Kwara-based Civil Society Organisation, Brain Builders Youth Development Initiative has taken a deep search into the strengths and weaknesses of the 2022 Kwara State Budget that was presented to the State House of Assembly by Governor Abdulrahman Abdulrazaq.

Tagged: “Budget of Sustained Reformation for Inclusive Growth,” the Appropriation Bill leaves some questions and reservations on its wholeness and transparency.

A cursory look at the budget proposals by the BBYDI shows a regularity in overspending and wastage by the Kwara State government. In some areas, one would be surprised to think Kwara is to have a jamboree in the 2022 fiscal year.

The Breakdown

For Budget Code Number 22021001 which represents Refreshment and Meals, the state government allocated the sum of N167,879, 301 when just N65,525,880 of the N145,610,463 budgeted for the same purpose in the 2021 budge was spent as at September last year. The remaining amount allocated for refreshments in last year’s budget could have been allocated for the 2022 budget, rather than attempt another splurge on state funds. BBYDI believes this is a reckless and inefficient management of resources and budgetary principles. We ask that what’s the fate of balance of the amount allocated for the same purpose in 2021?

We expected the previous year’s allocation and spending to guide subsequent years.

The sum of N554,069,992 has been sidelined for Publicity and Adverts in the 2022 budget. This beggars belief as it’s difficult to understand how much publicity the Kwara State government wants to embark upon. In the past, we haven’t seen enough of this and if previous years and the administration’s approach are anything to go by, there is the need for immediate explanations of the need for this huge allocation for Publicity and Adverts.

Research activities with code number 22021025 borders on the outrageous. In the 2020 budget, the sum of N839,141 was allocated to research. This increased enormously in the following year’s budget and jumped to N91,587,400. Of the amount allocated, only a paltry N11Million was spent as at September. The excesses are yet to be accounted for but the state government, without recourse to that has allocated another N42.7m for research in the 2022 budget proposals. Are we on a spree of wastage?

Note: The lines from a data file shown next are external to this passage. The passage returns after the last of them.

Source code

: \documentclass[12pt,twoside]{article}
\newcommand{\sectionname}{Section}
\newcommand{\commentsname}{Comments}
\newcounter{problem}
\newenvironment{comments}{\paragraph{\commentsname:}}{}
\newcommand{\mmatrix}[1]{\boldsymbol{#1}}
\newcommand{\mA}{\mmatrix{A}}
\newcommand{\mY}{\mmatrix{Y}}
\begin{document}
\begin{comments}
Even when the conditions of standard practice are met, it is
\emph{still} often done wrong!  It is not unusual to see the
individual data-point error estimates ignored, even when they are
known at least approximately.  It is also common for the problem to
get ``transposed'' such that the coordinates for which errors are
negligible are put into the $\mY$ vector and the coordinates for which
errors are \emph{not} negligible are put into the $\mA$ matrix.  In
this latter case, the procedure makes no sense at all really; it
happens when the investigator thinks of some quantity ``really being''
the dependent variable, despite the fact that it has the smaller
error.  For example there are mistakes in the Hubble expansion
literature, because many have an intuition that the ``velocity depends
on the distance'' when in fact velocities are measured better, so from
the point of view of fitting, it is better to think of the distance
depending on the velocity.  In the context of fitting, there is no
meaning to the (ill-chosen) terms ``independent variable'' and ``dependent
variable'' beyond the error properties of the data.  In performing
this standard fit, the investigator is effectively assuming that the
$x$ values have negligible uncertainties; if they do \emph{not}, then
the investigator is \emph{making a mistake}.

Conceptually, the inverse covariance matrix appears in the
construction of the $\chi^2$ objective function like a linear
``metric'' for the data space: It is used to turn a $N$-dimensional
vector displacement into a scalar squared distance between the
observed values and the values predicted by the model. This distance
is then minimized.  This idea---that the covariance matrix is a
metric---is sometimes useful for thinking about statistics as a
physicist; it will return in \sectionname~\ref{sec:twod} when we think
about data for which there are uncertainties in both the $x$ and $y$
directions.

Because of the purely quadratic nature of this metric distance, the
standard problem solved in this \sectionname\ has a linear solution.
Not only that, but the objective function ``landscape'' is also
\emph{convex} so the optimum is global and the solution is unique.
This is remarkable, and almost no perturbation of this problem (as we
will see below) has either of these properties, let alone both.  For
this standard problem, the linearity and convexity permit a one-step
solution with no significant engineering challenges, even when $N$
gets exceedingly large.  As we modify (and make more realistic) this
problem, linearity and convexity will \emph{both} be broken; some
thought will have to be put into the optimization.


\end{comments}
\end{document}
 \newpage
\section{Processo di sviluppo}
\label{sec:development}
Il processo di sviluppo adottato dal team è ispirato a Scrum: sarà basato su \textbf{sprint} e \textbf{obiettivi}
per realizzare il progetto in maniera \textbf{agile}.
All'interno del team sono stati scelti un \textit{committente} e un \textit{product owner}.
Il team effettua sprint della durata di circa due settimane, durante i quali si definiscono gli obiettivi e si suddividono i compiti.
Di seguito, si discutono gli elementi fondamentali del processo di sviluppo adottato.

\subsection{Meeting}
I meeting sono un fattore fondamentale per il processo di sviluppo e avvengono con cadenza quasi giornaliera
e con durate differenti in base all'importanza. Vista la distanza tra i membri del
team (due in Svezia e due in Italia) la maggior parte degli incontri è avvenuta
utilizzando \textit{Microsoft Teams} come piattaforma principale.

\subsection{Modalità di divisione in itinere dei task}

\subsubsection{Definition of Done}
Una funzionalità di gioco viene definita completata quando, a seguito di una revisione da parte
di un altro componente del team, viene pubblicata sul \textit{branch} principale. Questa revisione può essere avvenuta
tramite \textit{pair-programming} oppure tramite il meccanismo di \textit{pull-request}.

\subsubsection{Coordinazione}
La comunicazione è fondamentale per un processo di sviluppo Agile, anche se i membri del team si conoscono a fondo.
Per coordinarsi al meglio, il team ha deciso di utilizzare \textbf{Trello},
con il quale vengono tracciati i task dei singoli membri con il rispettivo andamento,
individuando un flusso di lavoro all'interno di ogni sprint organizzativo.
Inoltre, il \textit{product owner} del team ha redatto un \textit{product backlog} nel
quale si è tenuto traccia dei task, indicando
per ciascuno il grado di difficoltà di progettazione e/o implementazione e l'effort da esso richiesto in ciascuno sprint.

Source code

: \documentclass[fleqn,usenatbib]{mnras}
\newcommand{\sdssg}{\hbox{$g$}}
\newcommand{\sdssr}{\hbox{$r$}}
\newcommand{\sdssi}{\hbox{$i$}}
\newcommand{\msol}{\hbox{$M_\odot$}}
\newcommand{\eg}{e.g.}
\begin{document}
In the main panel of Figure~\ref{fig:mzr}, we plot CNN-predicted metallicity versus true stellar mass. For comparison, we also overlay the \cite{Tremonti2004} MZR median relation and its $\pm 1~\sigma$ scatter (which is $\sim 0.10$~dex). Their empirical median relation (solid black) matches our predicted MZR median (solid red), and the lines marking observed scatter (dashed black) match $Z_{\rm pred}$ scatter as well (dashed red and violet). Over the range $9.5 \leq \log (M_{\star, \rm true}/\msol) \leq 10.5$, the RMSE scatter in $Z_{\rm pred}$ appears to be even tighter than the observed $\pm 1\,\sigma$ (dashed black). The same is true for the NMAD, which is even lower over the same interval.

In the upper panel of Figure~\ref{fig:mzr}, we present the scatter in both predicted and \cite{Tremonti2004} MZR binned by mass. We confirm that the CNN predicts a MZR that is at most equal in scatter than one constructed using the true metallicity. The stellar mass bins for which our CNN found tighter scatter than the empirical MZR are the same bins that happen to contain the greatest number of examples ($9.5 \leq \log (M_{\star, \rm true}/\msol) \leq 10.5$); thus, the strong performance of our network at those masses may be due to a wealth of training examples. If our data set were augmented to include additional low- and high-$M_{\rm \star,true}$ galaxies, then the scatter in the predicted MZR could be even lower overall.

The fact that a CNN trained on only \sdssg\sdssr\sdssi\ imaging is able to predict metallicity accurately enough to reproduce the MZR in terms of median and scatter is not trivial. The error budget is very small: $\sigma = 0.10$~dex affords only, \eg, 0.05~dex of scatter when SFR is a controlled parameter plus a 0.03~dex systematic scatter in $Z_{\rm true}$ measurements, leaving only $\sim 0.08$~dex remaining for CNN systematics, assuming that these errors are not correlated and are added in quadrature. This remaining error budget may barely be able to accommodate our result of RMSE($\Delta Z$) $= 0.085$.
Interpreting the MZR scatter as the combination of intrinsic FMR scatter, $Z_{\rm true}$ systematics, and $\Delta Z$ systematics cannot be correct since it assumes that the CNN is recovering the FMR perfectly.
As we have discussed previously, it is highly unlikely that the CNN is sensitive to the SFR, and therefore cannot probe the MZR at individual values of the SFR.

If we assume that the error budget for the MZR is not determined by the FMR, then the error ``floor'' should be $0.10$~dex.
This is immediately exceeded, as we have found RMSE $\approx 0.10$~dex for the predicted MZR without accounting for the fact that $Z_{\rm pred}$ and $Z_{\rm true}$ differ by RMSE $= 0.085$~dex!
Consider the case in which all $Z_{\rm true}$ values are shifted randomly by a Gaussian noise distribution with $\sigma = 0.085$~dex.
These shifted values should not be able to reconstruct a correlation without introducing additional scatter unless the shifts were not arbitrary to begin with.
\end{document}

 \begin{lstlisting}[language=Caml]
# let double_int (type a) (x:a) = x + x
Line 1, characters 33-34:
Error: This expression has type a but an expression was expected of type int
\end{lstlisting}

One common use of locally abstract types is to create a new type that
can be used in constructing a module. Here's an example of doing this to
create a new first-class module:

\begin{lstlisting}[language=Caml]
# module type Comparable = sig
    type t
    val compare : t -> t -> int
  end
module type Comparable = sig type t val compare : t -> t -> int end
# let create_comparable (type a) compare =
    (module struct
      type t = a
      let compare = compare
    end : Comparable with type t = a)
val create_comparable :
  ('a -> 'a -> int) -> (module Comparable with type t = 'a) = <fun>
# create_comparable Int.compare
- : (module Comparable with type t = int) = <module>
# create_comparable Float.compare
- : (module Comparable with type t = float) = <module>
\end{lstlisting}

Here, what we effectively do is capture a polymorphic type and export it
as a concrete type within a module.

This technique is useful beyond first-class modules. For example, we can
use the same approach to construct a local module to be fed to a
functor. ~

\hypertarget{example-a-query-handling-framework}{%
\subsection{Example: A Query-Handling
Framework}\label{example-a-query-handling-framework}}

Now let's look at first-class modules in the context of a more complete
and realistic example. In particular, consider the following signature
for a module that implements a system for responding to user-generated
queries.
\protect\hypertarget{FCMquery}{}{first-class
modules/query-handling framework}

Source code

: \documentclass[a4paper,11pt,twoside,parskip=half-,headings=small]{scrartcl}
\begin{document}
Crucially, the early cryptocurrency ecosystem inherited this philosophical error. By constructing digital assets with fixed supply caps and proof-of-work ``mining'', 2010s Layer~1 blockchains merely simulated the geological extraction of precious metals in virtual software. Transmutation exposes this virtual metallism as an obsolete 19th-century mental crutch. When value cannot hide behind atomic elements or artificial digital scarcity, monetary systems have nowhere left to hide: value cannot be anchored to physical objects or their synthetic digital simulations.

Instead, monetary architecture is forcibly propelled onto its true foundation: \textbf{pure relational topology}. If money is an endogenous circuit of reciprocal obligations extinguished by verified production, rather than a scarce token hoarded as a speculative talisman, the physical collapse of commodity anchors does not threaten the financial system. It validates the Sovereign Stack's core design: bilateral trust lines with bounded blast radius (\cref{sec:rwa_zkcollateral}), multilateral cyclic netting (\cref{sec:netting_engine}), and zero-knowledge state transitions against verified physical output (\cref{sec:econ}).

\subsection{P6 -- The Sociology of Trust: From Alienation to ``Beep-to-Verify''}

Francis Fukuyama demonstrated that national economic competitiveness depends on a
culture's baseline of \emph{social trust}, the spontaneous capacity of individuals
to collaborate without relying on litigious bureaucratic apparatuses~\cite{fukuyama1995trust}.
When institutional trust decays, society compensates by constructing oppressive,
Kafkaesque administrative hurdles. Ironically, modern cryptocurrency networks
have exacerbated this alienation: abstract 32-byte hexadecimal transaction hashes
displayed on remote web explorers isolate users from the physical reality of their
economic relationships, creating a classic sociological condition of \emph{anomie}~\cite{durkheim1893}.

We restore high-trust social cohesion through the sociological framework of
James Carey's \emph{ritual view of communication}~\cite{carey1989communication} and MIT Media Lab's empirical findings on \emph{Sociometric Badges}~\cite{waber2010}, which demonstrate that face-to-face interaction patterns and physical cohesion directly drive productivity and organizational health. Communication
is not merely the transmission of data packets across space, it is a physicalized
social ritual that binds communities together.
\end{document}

We raised our concern last year on the definition of General Services. What is it that has not been budgetted for by the government that requires an allocation of N189,178,352. The opacity of the term “general services” is clear and the state government should as a matter of urgency explain what that entails, if it’s intentional about its claim of running a transparent and accountable government.

There’s a segment of the 2022 Reformation budget titled Alumna ( Graduate Support) with number 22021047. This needs more clarity, as to what it’s meant for, the supposed beneficiaries and the reason for the massive difference between what it gulped in 2021 and the new budget. The sum of N10million was allocated to it in 2021 budget and now, it has more than N96m budgeted for it.

This allocation also begs the question; How many Alumna/Graduates were supported last year? What were the criteria used to select beneficiaries and who are they? Do we have photo of such event? The state government has to do more if transparency is really its watchword.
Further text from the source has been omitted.